Monday, Aug. 16, 1937
Masked Raid
The Irish Republican Army, Ireland's most fanatical antiRoyalist group, have long been a headache to the Government of Northern Ireland. According to Belfast's police, they staged the burnings, beatings and bombings specially arranged for the State visit of King George & Queen Elizabeth (TIME, Aug. 9). They were accused last week of another outrage: attacking a man's home when his person is not available.
The Republicans felt that they had a specially acute grudge against the Rt. Hon. Sir Dawson Bates, 60, Home Secretary of Northern Ireland. He had just taken charge of the police campaign to track down the extremists who did their best to reduce the royal visit to a shambles. Moreover, since 1922 he has been empowered by the Civil Authorities Act to jail indefinitely anybody suspected of sedition, has frequently exercised his privilege to the discomfort of Republicans.

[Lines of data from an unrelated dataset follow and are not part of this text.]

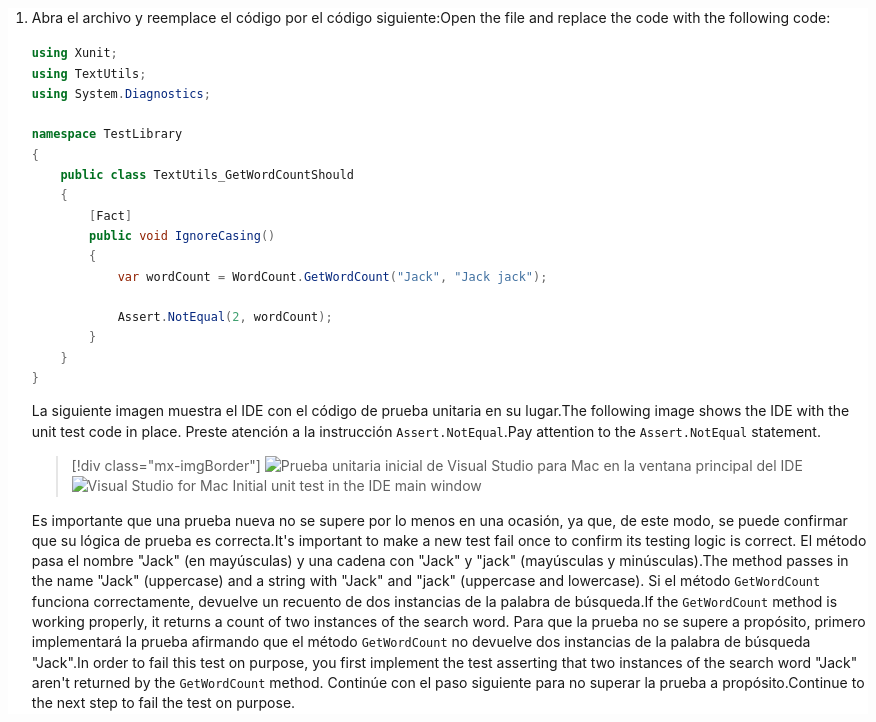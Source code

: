 1. <span data-ttu-id="d8b3c-161">Abra el archivo y reemplace el código por el código siguiente:</span><span class="sxs-lookup"><span data-stu-id="d8b3c-161">Open the file and replace the code with the following code:</span></span>

   ```csharp
   using Xunit;
   using TextUtils;
   using System.Diagnostics;

   namespace TestLibrary
   {
       public class TextUtils_GetWordCountShould
       {
           [Fact]
           public void IgnoreCasing()
           {
               var wordCount = WordCount.GetWordCount("Jack", "Jack jack");

               Assert.NotEqual(2, wordCount);
           }
       }
   }
   ```

   <span data-ttu-id="d8b3c-162">La siguiente imagen muestra el IDE con el código de prueba unitaria en su lugar.</span><span class="sxs-lookup"><span data-stu-id="d8b3c-162">The following image shows the IDE with the unit test code in place.</span></span> <span data-ttu-id="d8b3c-163">Preste atención a la instrucción `Assert.NotEqual`.</span><span class="sxs-lookup"><span data-stu-id="d8b3c-163">Pay attention to the `Assert.NotEqual` statement.</span></span>

   > [!div class="mx-imgBorder"]
   > <span data-ttu-id="d8b3c-164">![Prueba unitaria inicial de Visual Studio para Mac en la ventana principal del IDE](./media/using-on-mac-vs-full-solution/visual-studio-mac-assert-test.png)</span><span class="sxs-lookup"><span data-stu-id="d8b3c-164">![Visual Studio for Mac Initial unit test in the IDE main window](./media/using-on-mac-vs-full-solution/visual-studio-mac-assert-test.png)</span></span>

   <span data-ttu-id="d8b3c-165">Es importante que una prueba nueva no se supere por lo menos en una ocasión, ya que, de este modo, se puede confirmar que su lógica de prueba es correcta.</span><span class="sxs-lookup"><span data-stu-id="d8b3c-165">It's important to make a new test fail once to confirm its testing logic is correct.</span></span> <span data-ttu-id="d8b3c-166">El método pasa el nombre "Jack" (en mayúsculas) y una cadena con "Jack" y "jack" (mayúsculas y minúsculas).</span><span class="sxs-lookup"><span data-stu-id="d8b3c-166">The method passes in the name "Jack" (uppercase) and a string with "Jack" and "jack" (uppercase and lowercase).</span></span> <span data-ttu-id="d8b3c-167">Si el método `GetWordCount` funciona correctamente, devuelve un recuento de dos instancias de la palabra de búsqueda.</span><span class="sxs-lookup"><span data-stu-id="d8b3c-167">If the `GetWordCount` method is working properly, it returns a count of two instances of the search word.</span></span> <span data-ttu-id="d8b3c-168">Para que la prueba no se supere a propósito, primero implementará la prueba afirmando que el método `GetWordCount` no devuelve dos instancias de la palabra de búsqueda "Jack".</span><span class="sxs-lookup"><span data-stu-id="d8b3c-168">In order to fail this test on purpose, you first implement the test asserting that two instances of the search word "Jack" aren't returned by the `GetWordCount` method.</span></span> <span data-ttu-id="d8b3c-169">Continúe con el paso siguiente para no superar la prueba a propósito.</span><span class="sxs-lookup"><span data-stu-id="d8b3c-169">Continue to the next step to fail the test on purpose.</span></span>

So last week, while Sir Dawson was in Belfast, three masked raiders called at his home, Magherabuoy House, Portrush. Briefly, but effectively, they beat his servants with revolver butts, ravished his desk, scattered his papers, turned his house inside out. Police astutely concluded that they had been searching for embarrassing evidence of recent burnings, beatings, bombings--evidence on the strength of which Sir Dawson might feel inclined once more to make use of the Civil Authorities Act.